Hacker Newsnew | past | comments | ask | show | jobs | submitlogin
Show HN: Austin-Tui – Spy inside a running Python program at no performance cost (github.com/p403n1x87)
256 points by p403n1x87 on Oct 27, 2020 | hide | past | favorite | 36 comments



Two other profilers that also let you spy on a running Python program:

- py-spy: https://github.com/benfred/py-spy (written in Rust)

- pyflame: https://github.com/uber-archive/pyflame (C++, seems to be not maintained anymore)

The "no performance cost" thing is interesting: my experience writing a similar profiler is that there are a couple of things that can affect performance a little bit:

1. You have to make a lot of system calls to read the memory of the target process, and if you want to sample at a high rate then that does use some CPU. This can be an issue if you only have 1 CPU.

2. you have two choices when reading memory from a process: you can either race with the program and hope that you read its memory to get the function stack before it changes what function it's running (and you're likely to win the race, because C is faster than Python), or you can pause the program briefly while taking a sample. py-spy has an option to choose which one you want to do: https://github.com/benfred/py-spy#how-can-i-avoid-pausing-th...

Definitely this method is a lot lower overhead than a tracing profiler that instruments every single function call, and in practice it works well.

One thing I think is nice about this kind of profiler is that reading memory from the target process sounds like a complicated thing, but it's not: you can see austin's code for reading memory here, and it's implemented for 3 platforms in just 130 lines of C: https://github.com/P403n1x87/austin/blob/877e2ff946ea5313e47...


> you can either race with the program and hope that you read its memory to get the function stack before it changes what function it's running (and you're likely to win the race, because C is faster than Python), or you can pause the program briefly while taking a sample.
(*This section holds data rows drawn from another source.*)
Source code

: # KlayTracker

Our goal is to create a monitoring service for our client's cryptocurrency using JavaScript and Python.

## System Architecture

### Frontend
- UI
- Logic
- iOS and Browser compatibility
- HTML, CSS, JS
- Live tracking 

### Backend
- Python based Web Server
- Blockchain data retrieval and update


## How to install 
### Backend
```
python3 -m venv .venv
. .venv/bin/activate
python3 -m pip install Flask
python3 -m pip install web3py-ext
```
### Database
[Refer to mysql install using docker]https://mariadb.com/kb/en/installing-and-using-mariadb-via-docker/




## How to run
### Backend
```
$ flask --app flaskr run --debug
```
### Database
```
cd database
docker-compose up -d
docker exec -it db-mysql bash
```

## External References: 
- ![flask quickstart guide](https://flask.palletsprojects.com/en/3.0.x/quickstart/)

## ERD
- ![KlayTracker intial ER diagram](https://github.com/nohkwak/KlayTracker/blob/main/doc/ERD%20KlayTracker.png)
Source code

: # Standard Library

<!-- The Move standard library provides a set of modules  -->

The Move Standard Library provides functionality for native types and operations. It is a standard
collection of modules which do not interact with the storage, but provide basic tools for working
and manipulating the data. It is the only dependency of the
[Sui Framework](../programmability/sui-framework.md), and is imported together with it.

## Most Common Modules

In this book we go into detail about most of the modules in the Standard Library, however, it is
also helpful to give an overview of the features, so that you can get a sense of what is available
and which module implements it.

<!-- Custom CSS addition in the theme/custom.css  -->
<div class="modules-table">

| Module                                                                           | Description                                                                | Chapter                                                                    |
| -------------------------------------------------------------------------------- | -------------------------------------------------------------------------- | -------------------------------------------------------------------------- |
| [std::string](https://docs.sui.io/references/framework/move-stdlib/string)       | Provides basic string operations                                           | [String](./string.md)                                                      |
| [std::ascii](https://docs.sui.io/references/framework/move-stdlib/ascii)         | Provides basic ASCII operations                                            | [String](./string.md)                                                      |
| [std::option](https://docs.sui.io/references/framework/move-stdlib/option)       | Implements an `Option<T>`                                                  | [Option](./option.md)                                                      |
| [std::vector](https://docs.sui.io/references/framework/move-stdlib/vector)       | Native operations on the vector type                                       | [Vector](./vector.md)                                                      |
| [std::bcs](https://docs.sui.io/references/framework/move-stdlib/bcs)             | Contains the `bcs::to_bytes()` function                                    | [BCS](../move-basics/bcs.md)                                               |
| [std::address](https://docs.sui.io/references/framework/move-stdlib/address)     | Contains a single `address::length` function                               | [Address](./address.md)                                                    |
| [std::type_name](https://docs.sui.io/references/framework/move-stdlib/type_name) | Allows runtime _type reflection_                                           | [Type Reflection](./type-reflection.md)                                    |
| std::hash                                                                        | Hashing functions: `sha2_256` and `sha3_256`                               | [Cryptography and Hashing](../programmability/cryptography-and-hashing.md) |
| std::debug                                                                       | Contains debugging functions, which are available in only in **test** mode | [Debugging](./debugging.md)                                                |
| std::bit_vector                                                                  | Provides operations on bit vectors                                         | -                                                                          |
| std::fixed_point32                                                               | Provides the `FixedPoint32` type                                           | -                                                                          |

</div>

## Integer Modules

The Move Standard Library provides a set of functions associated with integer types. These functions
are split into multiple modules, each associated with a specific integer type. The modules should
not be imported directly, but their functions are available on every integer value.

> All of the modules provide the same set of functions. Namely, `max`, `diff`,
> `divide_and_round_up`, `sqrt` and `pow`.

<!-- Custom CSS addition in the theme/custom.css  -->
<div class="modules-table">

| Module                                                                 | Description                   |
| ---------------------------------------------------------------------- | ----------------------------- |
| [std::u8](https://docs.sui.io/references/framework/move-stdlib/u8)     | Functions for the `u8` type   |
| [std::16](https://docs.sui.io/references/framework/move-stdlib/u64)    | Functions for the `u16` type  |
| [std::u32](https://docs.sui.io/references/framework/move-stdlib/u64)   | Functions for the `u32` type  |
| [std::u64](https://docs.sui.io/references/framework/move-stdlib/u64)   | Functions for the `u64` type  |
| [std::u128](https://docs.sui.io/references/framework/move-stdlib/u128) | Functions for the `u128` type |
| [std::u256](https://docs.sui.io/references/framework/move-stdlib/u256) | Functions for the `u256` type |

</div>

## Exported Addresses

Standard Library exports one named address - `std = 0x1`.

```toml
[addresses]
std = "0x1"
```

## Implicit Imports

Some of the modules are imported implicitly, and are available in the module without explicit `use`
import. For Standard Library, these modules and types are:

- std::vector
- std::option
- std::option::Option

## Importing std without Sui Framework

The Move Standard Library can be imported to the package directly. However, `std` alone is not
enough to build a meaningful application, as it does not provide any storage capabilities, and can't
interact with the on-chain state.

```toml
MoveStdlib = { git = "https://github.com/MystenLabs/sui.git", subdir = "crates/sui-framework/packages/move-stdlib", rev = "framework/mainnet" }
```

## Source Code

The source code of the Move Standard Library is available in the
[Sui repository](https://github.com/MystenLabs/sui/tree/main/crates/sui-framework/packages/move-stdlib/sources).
Py-spy defaults to blocking because the results can be pretty wrong otherwise: https://github.com/benfred/py-spy/issues/56 . You can see this problem profiling a program like https://github.com/benfred/py-spy/blob/master/tests/scripts/... with or without the nonblocking flag in py-spy - the nonblocking version produces garbage output.

Somewhat interestingly, this problem doesn't seem to occur with Ruby - and rbspy can get away without pausing the target program with only minor errors seen when profiling a similar function. I suspect this is because of differences between how the Ruby and Python interpreters store call stack information, but haven't had a chance to dig into the specifics.


Also, this kind of profiler is great because you can use it on any running Python program, which is pretty magical and very useful. (especially when it's an application you didn't write)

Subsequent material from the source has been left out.